Task details:
Retype the lines from the first one in the records down to the line containing "All notable changes", counting both, and leave out any pictures.

::: Available data

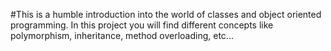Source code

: #This is a humble introduction
into the world of classes and object oriented programming.
In this project you will find different concepts like
polymorphism, inheritance, method overloading, etc...
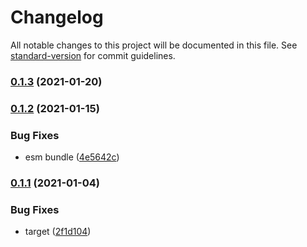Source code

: # Changelog

All notable changes to this project will be documented in this file. See [standard-version](https://github.com/conventional-changelog/standard-version) for commit guidelines.

### [0.1.3](https://github.com/BlackGlory/userstyle/compare/v0.1.2...v0.1.3) (2021-01-20)

### [0.1.2](https://github.com/BlackGlory/userstyle/compare/v0.1.1...v0.1.2) (2021-01-15)


### Bug Fixes

* esm bundle ([4e5642c](https://github.com/BlackGlory/userstyle/commit/4e5642ce82d7df5a16db692268c5e5979eafa8ae))

### [0.1.1](https://github.com/BlackGlory/userstyle/compare/v0.1.0...v0.1.1) (2021-01-04)


### Bug Fixes

* target ([2f1d104](https://github.com/BlackGlory/userstyle/commit/2f1d104475c2ca1404635aa9ecdb0f831a937426))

::::::

Output of the task:
Source code

: #This is a humble introduction
into the world of classes and object oriented programming.
In this project you will find different concepts like
polymorphism, inheritance, method overloading, etc...
Source code

: # Changelog

All notable changes to this project will be documented in this file. See [standard-version](https://github.com/conventional-changelog/standard-version) for commit guidelines.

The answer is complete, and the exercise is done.